*** Data supplied ***

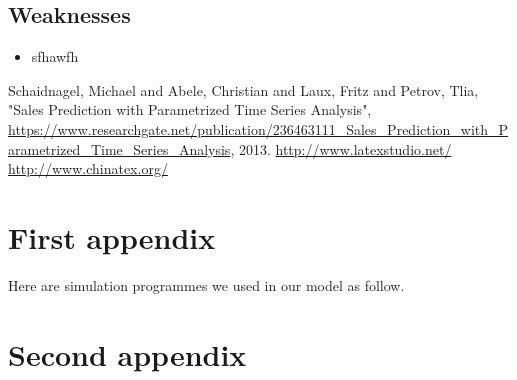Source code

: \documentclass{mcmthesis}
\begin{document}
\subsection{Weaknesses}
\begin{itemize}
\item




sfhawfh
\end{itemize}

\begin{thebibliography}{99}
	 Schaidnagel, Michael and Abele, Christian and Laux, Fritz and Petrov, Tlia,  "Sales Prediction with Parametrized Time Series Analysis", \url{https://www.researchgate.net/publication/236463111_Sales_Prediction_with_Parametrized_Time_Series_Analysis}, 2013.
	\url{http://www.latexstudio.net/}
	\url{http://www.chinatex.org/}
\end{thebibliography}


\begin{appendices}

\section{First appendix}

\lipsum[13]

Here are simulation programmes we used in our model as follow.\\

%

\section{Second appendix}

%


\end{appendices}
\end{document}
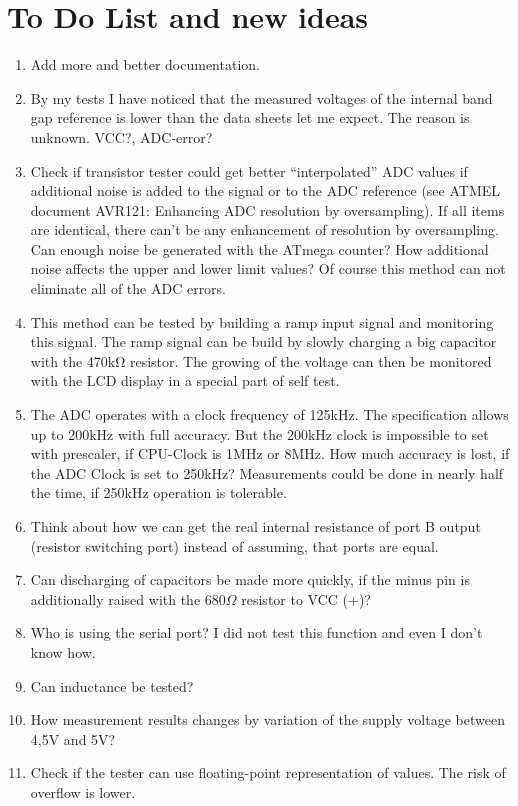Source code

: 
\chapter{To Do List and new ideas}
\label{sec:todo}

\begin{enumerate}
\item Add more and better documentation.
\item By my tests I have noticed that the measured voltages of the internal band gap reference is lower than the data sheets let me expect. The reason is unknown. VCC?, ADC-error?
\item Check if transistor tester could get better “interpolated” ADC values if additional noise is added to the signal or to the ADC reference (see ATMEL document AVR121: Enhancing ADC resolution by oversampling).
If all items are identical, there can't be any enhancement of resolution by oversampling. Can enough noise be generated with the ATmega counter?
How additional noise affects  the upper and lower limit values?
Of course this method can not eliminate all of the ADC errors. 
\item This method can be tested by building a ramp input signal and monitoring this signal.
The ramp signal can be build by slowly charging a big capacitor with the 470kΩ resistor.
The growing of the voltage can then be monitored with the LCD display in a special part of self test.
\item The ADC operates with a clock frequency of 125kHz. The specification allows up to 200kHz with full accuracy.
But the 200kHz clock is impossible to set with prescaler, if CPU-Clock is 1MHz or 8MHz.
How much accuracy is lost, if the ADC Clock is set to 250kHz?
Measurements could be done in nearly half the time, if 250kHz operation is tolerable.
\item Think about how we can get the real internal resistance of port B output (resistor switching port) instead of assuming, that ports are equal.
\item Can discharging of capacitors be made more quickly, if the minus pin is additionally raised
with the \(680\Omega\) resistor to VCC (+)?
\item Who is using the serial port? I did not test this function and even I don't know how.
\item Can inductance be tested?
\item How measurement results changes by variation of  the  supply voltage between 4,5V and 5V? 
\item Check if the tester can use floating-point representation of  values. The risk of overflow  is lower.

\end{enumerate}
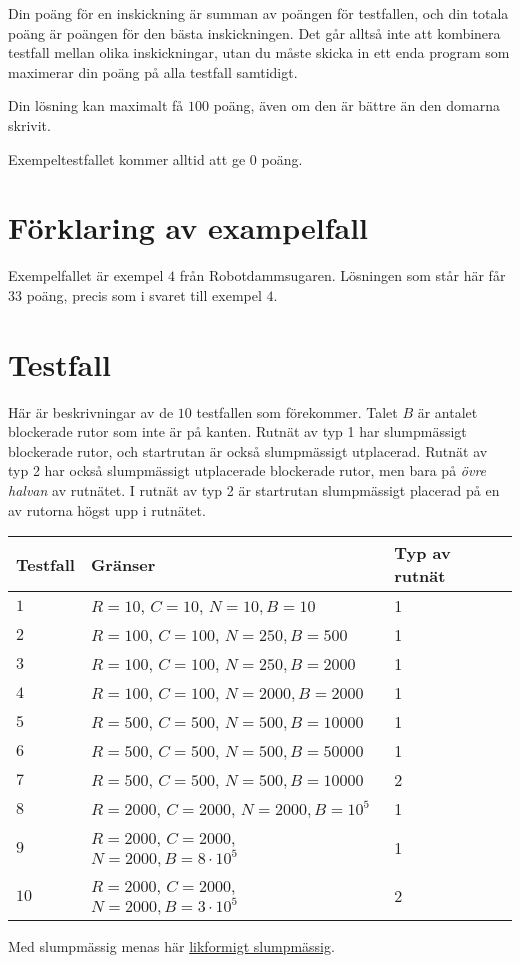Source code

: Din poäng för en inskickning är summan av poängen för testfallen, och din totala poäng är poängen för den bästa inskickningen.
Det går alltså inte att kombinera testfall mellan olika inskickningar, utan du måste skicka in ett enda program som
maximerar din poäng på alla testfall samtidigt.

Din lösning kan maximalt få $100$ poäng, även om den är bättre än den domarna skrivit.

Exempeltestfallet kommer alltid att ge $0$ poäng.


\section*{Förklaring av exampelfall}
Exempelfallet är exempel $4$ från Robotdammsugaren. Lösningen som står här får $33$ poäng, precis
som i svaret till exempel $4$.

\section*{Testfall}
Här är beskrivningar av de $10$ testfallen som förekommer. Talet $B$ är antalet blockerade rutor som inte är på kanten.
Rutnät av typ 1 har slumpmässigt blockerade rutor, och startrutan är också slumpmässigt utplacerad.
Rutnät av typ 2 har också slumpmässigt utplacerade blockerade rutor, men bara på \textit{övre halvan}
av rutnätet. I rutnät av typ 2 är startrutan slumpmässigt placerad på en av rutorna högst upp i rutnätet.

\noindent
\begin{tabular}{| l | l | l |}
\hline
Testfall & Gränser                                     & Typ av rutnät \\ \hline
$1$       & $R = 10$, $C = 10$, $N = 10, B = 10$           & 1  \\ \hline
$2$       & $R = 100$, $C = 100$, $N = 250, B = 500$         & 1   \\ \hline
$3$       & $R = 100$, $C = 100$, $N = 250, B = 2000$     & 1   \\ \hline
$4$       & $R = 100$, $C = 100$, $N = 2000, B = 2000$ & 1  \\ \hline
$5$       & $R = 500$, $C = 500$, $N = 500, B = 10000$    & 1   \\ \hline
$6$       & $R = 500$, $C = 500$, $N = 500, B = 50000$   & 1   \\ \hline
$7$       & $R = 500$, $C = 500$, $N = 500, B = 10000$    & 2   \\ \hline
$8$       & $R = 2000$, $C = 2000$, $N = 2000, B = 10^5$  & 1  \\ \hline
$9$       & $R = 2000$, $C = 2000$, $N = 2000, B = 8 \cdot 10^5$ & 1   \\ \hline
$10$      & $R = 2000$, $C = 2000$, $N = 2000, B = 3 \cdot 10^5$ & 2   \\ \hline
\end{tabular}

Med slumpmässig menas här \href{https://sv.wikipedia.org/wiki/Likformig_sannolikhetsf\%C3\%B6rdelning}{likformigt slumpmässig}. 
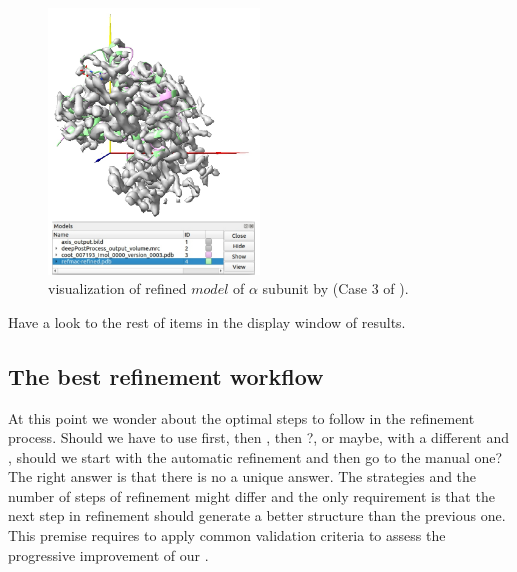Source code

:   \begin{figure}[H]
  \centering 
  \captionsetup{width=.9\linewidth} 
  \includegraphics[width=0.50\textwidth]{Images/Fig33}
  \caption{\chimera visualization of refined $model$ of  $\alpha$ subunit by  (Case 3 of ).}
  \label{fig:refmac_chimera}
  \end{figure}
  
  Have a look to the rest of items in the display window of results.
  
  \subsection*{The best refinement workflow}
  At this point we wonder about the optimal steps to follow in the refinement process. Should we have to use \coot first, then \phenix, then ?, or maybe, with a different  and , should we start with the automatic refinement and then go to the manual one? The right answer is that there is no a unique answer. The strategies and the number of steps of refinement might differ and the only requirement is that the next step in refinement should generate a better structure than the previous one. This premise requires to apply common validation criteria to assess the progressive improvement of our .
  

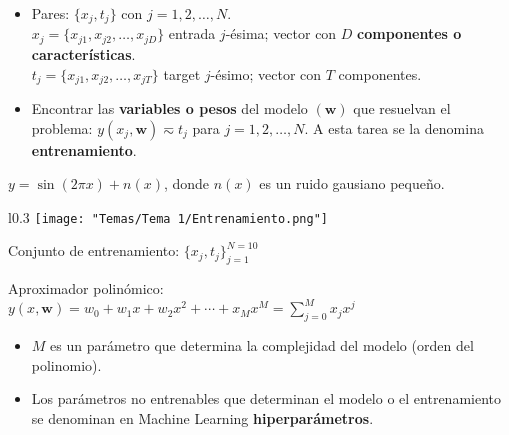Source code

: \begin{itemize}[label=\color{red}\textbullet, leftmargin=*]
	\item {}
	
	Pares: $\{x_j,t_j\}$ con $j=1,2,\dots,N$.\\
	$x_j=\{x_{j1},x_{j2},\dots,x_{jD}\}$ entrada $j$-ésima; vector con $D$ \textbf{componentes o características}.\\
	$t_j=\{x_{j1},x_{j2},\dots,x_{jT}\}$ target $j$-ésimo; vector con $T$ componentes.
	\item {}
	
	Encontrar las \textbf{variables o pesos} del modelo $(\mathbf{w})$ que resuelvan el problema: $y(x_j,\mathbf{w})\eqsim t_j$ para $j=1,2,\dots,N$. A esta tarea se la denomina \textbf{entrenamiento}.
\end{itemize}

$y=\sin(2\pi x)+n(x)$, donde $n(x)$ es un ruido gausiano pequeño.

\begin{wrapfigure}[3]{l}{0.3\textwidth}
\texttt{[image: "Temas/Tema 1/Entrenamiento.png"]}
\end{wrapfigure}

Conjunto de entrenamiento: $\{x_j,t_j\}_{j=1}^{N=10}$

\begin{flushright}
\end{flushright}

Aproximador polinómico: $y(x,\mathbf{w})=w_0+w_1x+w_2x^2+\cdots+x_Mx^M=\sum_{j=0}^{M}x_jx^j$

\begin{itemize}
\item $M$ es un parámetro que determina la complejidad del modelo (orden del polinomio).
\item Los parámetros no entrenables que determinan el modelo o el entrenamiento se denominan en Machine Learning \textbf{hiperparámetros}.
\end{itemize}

***

| How to complete this task |
What is needed is a word-for-word copy of the data above, free of any images.

| Exercise solution |
Source code

: \documentclass{mcmthesis}
\begin{document}
\subsection{Weaknesses}
\begin{itemize}
\item




sfhawfh
\end{itemize}

\begin{thebibliography}{99}
	 Schaidnagel, Michael and Abele, Christian and Laux, Fritz and Petrov, Tlia,  "Sales Prediction with Parametrized Time Series Analysis", \url{https://www.researchgate.net/publication/236463111_Sales_Prediction_with_Parametrized_Time_Series_Analysis}, 2013.
	\url{http://www.latexstudio.net/}
	\url{http://www.chinatex.org/}
\end{thebibliography}


\begin{appendices}

\section{First appendix}

\lipsum[13]

Here are simulation programmes we used in our model as follow.\\

%

\section{Second appendix}

%


\end{appendices}
\end{document}
Source code

: 
\chapter{To Do List and new ideas}
\label{sec:todo}

\begin{enumerate}
\item Add more and better documentation.
\item By my tests I have noticed that the measured voltages of the internal band gap reference is lower than the data sheets let me expect. The reason is unknown. VCC?, ADC-error?
\item Check if transistor tester could get better “interpolated” ADC values if additional noise is added to the signal or to the ADC reference (see ATMEL document AVR121: Enhancing ADC resolution by oversampling).
If all items are identical, there can't be any enhancement of resolution by oversampling. Can enough noise be generated with the ATmega counter?
How additional noise affects  the upper and lower limit values?
Of course this method can not eliminate all of the ADC errors. 
\item This method can be tested by building a ramp input signal and monitoring this signal.
The ramp signal can be build by slowly charging a big capacitor with the 470kΩ resistor.
The growing of the voltage can then be monitored with the LCD display in a special part of self test.
\item The ADC operates with a clock frequency of 125kHz. The specification allows up to 200kHz with full accuracy.
But the 200kHz clock is impossible to set with prescaler, if CPU-Clock is 1MHz or 8MHz.
How much accuracy is lost, if the ADC Clock is set to 250kHz?
Measurements could be done in nearly half the time, if 250kHz operation is tolerable.
\item Think about how we can get the real internal resistance of port B output (resistor switching port) instead of assuming, that ports are equal.
\item Can discharging of capacitors be made more quickly, if the minus pin is additionally raised
with the \(680\Omega\) resistor to VCC (+)?
\item Who is using the serial port? I did not test this function and even I don't know how.
\item Can inductance be tested?
\item How measurement results changes by variation of  the  supply voltage between 4,5V and 5V? 
\item Check if the tester can use floating-point representation of  values. The risk of overflow  is lower.

\end{enumerate}
Source code

: Din poäng för en inskickning är summan av poängen för testfallen, och din totala poäng är poängen för den bästa inskickningen.
Det går alltså inte att kombinera testfall mellan olika inskickningar, utan du måste skicka in ett enda program som
maximerar din poäng på alla testfall samtidigt.

Din lösning kan maximalt få $100$ poäng, även om den är bättre än den domarna skrivit.

Exempeltestfallet kommer alltid att ge $0$ poäng.


\section*{Förklaring av exampelfall}
Exempelfallet är exempel $4$ från Robotdammsugaren. Lösningen som står här får $33$ poäng, precis
som i svaret till exempel $4$.

\section*{Testfall}
Här är beskrivningar av de $10$ testfallen som förekommer. Talet $B$ är antalet blockerade rutor som inte är på kanten.
Rutnät av typ 1 har slumpmässigt blockerade rutor, och startrutan är också slumpmässigt utplacerad.
Rutnät av typ 2 har också slumpmässigt utplacerade blockerade rutor, men bara på \textit{övre halvan}
av rutnätet. I rutnät av typ 2 är startrutan slumpmässigt placerad på en av rutorna högst upp i rutnätet.

\noindent
\begin{tabular}{| l | l | l |}
\hline
Testfall & Gränser                                     & Typ av rutnät \\ \hline
$1$       & $R = 10$, $C = 10$, $N = 10, B = 10$           & 1  \\ \hline
$2$       & $R = 100$, $C = 100$, $N = 250, B = 500$         & 1   \\ \hline
$3$       & $R = 100$, $C = 100$, $N = 250, B = 2000$     & 1   \\ \hline
$4$       & $R = 100$, $C = 100$, $N = 2000, B = 2000$ & 1  \\ \hline
$5$       & $R = 500$, $C = 500$, $N = 500, B = 10000$    & 1   \\ \hline
$6$       & $R = 500$, $C = 500$, $N = 500, B = 50000$   & 1   \\ \hline
$7$       & $R = 500$, $C = 500$, $N = 500, B = 10000$    & 2   \\ \hline
$8$       & $R = 2000$, $C = 2000$, $N = 2000, B = 10^5$  & 1  \\ \hline
$9$       & $R = 2000$, $C = 2000$, $N = 2000, B = 8 \cdot 10^5$ & 1   \\ \hline
$10$      & $R = 2000$, $C = 2000$, $N = 2000, B = 3 \cdot 10^5$ & 2   \\ \hline
\end{tabular}

Med slumpmässig menas här \href{https://sv.wikipedia.org/wiki/Likformig_sannolikhetsf\%C3\%B6rdelning}{likformigt slumpmässig}. 
Source code

:   \begin{figure}[H]
  \centering 
  \captionsetup{width=.9\linewidth} 
  \includegraphics[width=0.50\textwidth]{Images/Fig33}
  \caption{\chimera visualization of refined $model$ of  $\alpha$ subunit by  (Case 3 of ).}
  \label{fig:refmac_chimera}
  \end{figure}
  
  Have a look to the rest of items in the display window of results.
  
  \subsection*{The best refinement workflow}
  At this point we wonder about the optimal steps to follow in the refinement process. Should we have to use \coot first, then \phenix, then ?, or maybe, with a different  and , should we start with the automatic refinement and then go to the manual one? The right answer is that there is no a unique answer. The strategies and the number of steps of refinement might differ and the only requirement is that the next step in refinement should generate a better structure than the previous one. This premise requires to apply common validation criteria to assess the progressive improvement of our .
  

Source code

: \begin{itemize}[label=\color{red}\textbullet, leftmargin=*]
	\item {}
	
	Pares: $\{x_j,t_j\}$ con $j=1,2,\dots,N$.\\
	$x_j=\{x_{j1},x_{j2},\dots,x_{jD}\}$ entrada $j$-ésima; vector con $D$ \textbf{componentes o características}.\\
	$t_j=\{x_{j1},x_{j2},\dots,x_{jT}\}$ target $j$-ésimo; vector con $T$ componentes.
	\item {}
	
	Encontrar las \textbf{variables o pesos} del modelo $(\mathbf{w})$ que resuelvan el problema: $y(x_j,\mathbf{w})\eqsim t_j$ para $j=1,2,\dots,N$. A esta tarea se la denomina \textbf{entrenamiento}.
\end{itemize}

$y=\sin(2\pi x)+n(x)$, donde $n(x)$ es un ruido gausiano pequeño.

\begin{wrapfigure}[3]{l}{0.3\textwidth}
\texttt{[image: "Temas/Tema 1/Entrenamiento.png"]}
\end{wrapfigure}

Conjunto de entrenamiento: $\{x_j,t_j\}_{j=1}^{N=10}$

\begin{flushright}
\end{flushright}

Aproximador polinómico: $y(x,\mathbf{w})=w_0+w_1x+w_2x^2+\cdots+x_Mx^M=\sum_{j=0}^{M}x_jx^j$

\begin{itemize}
\item $M$ es un parámetro que determina la complejidad del modelo (orden del polinomio).
\item Los parámetros no entrenables que determinan el modelo o el entrenamiento se denominan en Machine Learning \textbf{hiperparámetros}.
\end{itemize}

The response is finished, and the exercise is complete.